The researchers found insisting that students take advantage of faculty office hours or encouraging study groups helps students tap into support networks when they need help. And passion for the subject being taught can turn that teacher and class into a favorite.

Cynthia Rawitch, former vice provost and one of the volume’s editors, recalled interviewing a biology major who credited her excitement for a class on DNA to the professor, who clearly loved the subject.

“Students are very astute at picking up body language,” Rawitch said. “When a teacher is passionate about a subject, the students, for the most part, will be too.”

One of the things the researchers found that they needed to improve was the students’ ability to read effectively at the college level.

“We spend so much time making sure students are college ready when it comes to math and writing, we’ve forgotten about reading,” said Bowen, who co-wrote the chapter “Reading with Understanding.”

She noted one student who, when asked about his reading strategies, responded: “I haven’t really taken any classes that have been particularly helpful in developing my reading skills.
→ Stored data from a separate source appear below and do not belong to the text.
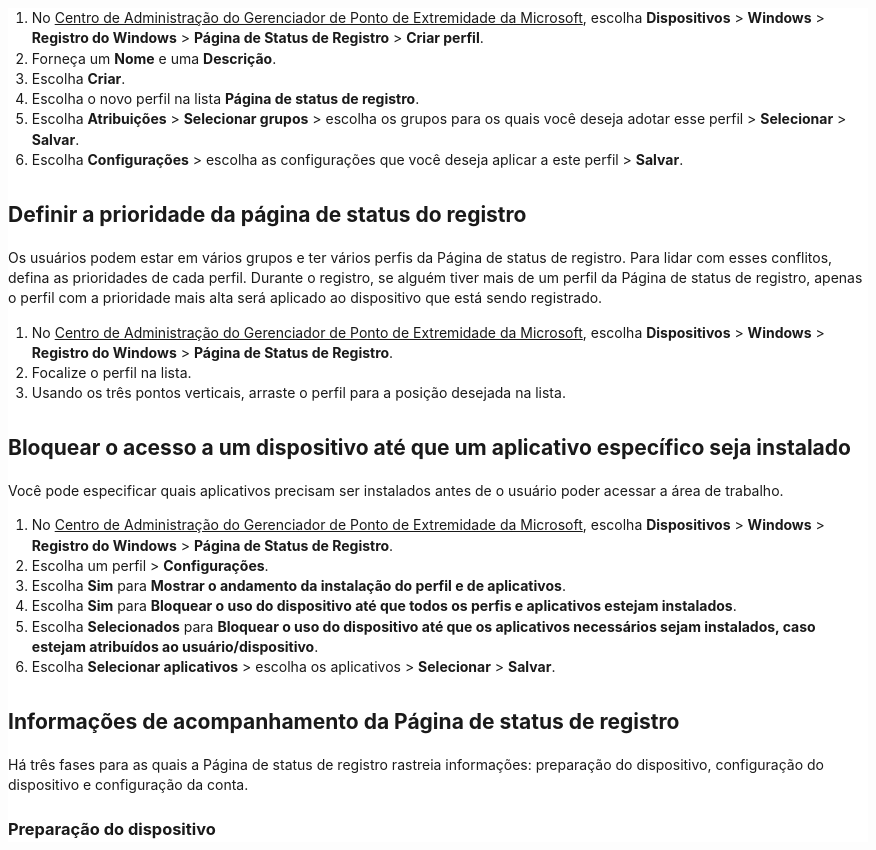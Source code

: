 1. No [Centro de Administração do Gerenciador de Ponto de Extremidade da Microsoft](https://go.microsoft.com/fwlink/?linkid=2109431), escolha **Dispositivos** > **Windows** > **Registro do Windows** > **Página de Status de Registro** > **Criar perfil**.
2. Forneça um **Nome** e uma **Descrição**.
3. Escolha **Criar**.
4. Escolha o novo perfil na lista **Página de status de registro**.
5. Escolha **Atribuições** > **Selecionar grupos** > escolha os grupos para os quais você deseja adotar esse perfil > **Selecionar** > **Salvar**.
6. Escolha **Configurações** > escolha as configurações que você deseja aplicar a este perfil > **Salvar**.

## <a name="set-the-enrollment-status-page-priority"></a>Definir a prioridade da página de status do registro

Os usuários podem estar em vários grupos e ter vários perfis da Página de status de registro. Para lidar com esses conflitos, defina as prioridades de cada perfil. Durante o registro, se alguém tiver mais de um perfil da Página de status de registro, apenas o perfil com a prioridade mais alta será aplicado ao dispositivo que está sendo registrado.

1. No [Centro de Administração do Gerenciador de Ponto de Extremidade da Microsoft](https://go.microsoft.com/fwlink/?linkid=2109431), escolha **Dispositivos** > **Windows** > **Registro do Windows** > **Página de Status de Registro**.
2. Focalize o perfil na lista.
3. Usando os três pontos verticais, arraste o perfil para a posição desejada na lista.

## <a name="block-access-to-a-device-until-a-specific-application-is-installed"></a>Bloquear o acesso a um dispositivo até que um aplicativo específico seja instalado

Você pode especificar quais aplicativos precisam ser instalados antes de o usuário poder acessar a área de trabalho.

1. No [Centro de Administração do Gerenciador de Ponto de Extremidade da Microsoft](https://go.microsoft.com/fwlink/?linkid=2109431), escolha **Dispositivos** > **Windows** > **Registro do Windows** > **Página de Status de Registro**.
2. Escolha um perfil > **Configurações**.
3. Escolha **Sim** para **Mostrar o andamento da instalação do perfil e de aplicativos**.
4. Escolha **Sim** para **Bloquear o uso do dispositivo até que todos os perfis e aplicativos estejam instalados**.
5. Escolha **Selecionados** para **Bloquear o uso do dispositivo até que os aplicativos necessários sejam instalados, caso estejam atribuídos ao usuário/dispositivo**.
6. Escolha **Selecionar aplicativos** > escolha os aplicativos > **Selecionar** > **Salvar**.

## <a name="enrollment-status-page-tracking-information"></a>Informações de acompanhamento da Página de status de registro

Há três fases para as quais a Página de status de registro rastreia informações: preparação do dispositivo, configuração do dispositivo e configuração da conta.

### <a name="device-preparation"></a>Preparação do dispositivo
Any development in my reading has come from my own analyzations of what I need to gain from reading. Over time, I’ve learned by trial and error.”

Bowen said educators could save students a lot of “trial and error” if they shared their own strategies for succeeding in college.

“When you talk to the students and they tell you the strategies they have come up with to succeed, it seems pretty basic and logical,” Bowen said. “But they had to create these strategies for themselves. It’s pretty simple to take just a couple minutes at the beginning of class to share what helped us when we were students. They don’t have to follow the advice, but you’ve given them something to add to their tool box, in case they need it.”

Among the surprises for Rawitch was how much the students disliked the use of electronic technologies in the classroom if they were poorly used.

“We heard that over and over again,” she said. “PowerPoints are the obvious ones. It was like all the faculty in the university decided that PowerPoints were the way to go. Some learned how to do it, others did not. You have students in class after class after class looking at PowerPoints on walls, on boards and laptops, and the faculty were just as boring as they were before.

“One of the things I learned is that doing something badly is almost as bad, or maybe worse, than not doing it in the first place,” Rawitch said.

Graves, who wrote the chapter “Being the First to Go to College, said an assumption is often made that first-generation students are underprepared for college.

“While they may not have a tradition of going to college in their families, or they come from schools that have high achievement gaps, what many of their families do give them, for lack of a better word, is grit,” Graves said.

“Their freshman year may be difficult,” he said. “There may be a bit of a culture shock. But by the end of year four, they have caught up, and they are successful students. They may not have the experiences other students have, but the sacrifices they and their families have made to get them to college have given them a different set of tools, grit and determination, that they can draw on to succeed.”

Graves said some first-generation college students suffer from “imposter syndrome,” the belief that they don’t really belong in college.

“We, as instructors, have to disabuse them of that as best we can,” he said. “They are just going through a bit of adjustment, and we now have the data to prove it with this study.”

Even before the study was complete, Bowen said, faculty and administrators across the campus were using what they were learning to make the university more learning-centered and their teaching more engaging.

“The students know what makes good educators,” she said. “It’s important that we listen to them.”